Julie Uhrman’s Visionary Leadership Propels Angel City Football Club To Success

Experience in business and as an entrepreneur, coupled with her passion for sports, has led Uhrman to become a force in the world of women’s professional soccer

Basketball was Julie Uhrman’s sport when she and her twin sister, Amy, were growing up in Los Angeles. She remembers that she brought home a flier for tryouts in a YMCA boys basketball league in fourth grade.

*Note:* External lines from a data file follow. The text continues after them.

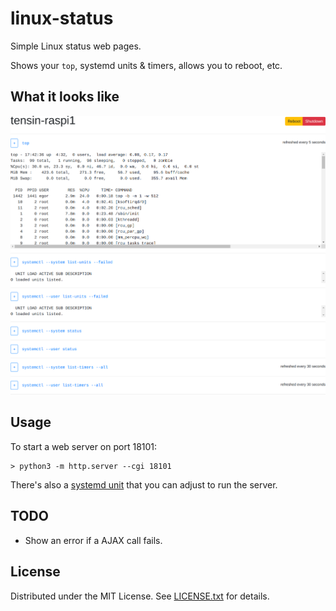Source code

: linux-status
============

Simple Linux status web pages.

Shows your `top`, systemd units & timers, allows you to reboot, etc.

What it looks like
------------------

![Example page][example]

[example]: img/example.png "Example page"

Usage
-----

To start a web server on port 18101:

    > python3 -m http.server --cgi 18101

There's also a [systemd unit] that you can adjust to run the server.

[systemd unit]: systemd/linux-status.service

TODO
----

* Show an error if a AJAX call fails.

License
-------
Distributed under the MIT License.
See [LICENSE.txt] for details.

[LICENSE.txt]: LICENSE.txt
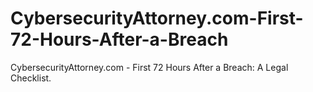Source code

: # CybersecurityAttorney.com-First-72-Hours-After-a-Breach
CybersecurityAttorney.com - First 72 Hours After a Breach: A Legal Checklist.
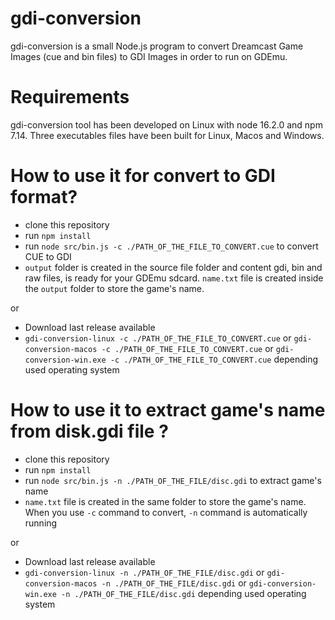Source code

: # gdi-conversion
gdi-conversion is a small Node.js program to convert Dreamcast Game Images (cue and bin files) to GDI Images in order to run on GDEmu. 

# Requirements
gdi-conversion tool has been developed on Linux with node 16.2.0 and npm 7.14. Three executables files have been built for Linux, Macos and Windows.

# How to use it for convert to GDI format?
- clone this repository
- run `npm install`
- run `node src/bin.js -c ./PATH_OF_THE_FILE_TO_CONVERT.cue` to convert CUE to GDI
- `output` folder is created in the source file folder and content gdi, bin and raw files, is ready for your GDEmu sdcard. `name.txt` file is created inside the `output` folder to store the game's name.

or 

- Download last release available
- `gdi-conversion-linux -c ./PATH_OF_THE_FILE_TO_CONVERT.cue` or `gdi-conversion-macos -c ./PATH_OF_THE_FILE_TO_CONVERT.cue` or `gdi-conversion-win.exe -c ./PATH_OF_THE_FILE_TO_CONVERT.cue` depending used operating system

# How to use it to extract game's name from disk.gdi file ?
- clone this repository
- run `npm install`
- run `node src/bin.js -n ./PATH_OF_THE_FILE/disc.gdi` to extract game's name
- `name.txt` file is created in the same folder to store the game's name. When you use `-c` command to convert, `-n` command is automatically running

or 

- Download last release available
- `gdi-conversion-linux -n ./PATH_OF_THE_FILE/disc.gdi` or `gdi-conversion-macos -n ./PATH_OF_THE_FILE/disc.gdi` or `gdi-conversion-win.exe -n ./PATH_OF_THE_FILE/disc.gdi` depending used operating system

“It was 80 boys, my sister, and myself,” she says, matter-of-factly summing up her initiation into the sport. In subsequent years, she would watch Cheryl Miller and the McGee twins, Pam and Paula, guide the USC women’s basketball team to back-to-back national championships and help the U.S. women win the gold medal in the 1984 Olympic Games in Los Angeles.

Today, as co-founder and president of Angel City Football Club, one of the world’s only majority female-owned and operated sports franchises, Uhrman is leaning into her hometown advantage. Her co-founders are Academy Award-winning actress Natalie Portman and venture capitalist Kara Nortman, along with a lengthy and eclectic list of investors that includes Reddit co-founder Alexis Ohanian, actors Jennifer Garner Eva Longoria, and athletes Mia Hamm and Serena Williams.

Uhrman’s determination to bring women’s professional soccer back to L.A. after a 12-year absence has reaped rapid results. Despite the Angel City Football Club narrowly missing the National Women’s Soccer League (NWSL) playoffs in its inaugural season in 2022, the sport made a triumphant return to the second-largest market in the U.S.

Coupled with the excitement from Argentina’s World Cup victory, which dominated the sports world last December, it’s a clear sign that soccer (or football, if you prefer) is gaining traction on American soil.

With professional women’s soccer returning to L.A. for the first time since the short-lived Sol franchise (2007-2010) folded, Angel City FC joins MLS squads L.A. Galaxy (founded in 1994) and Los Angeles FC (founded in 2014) on the home turf.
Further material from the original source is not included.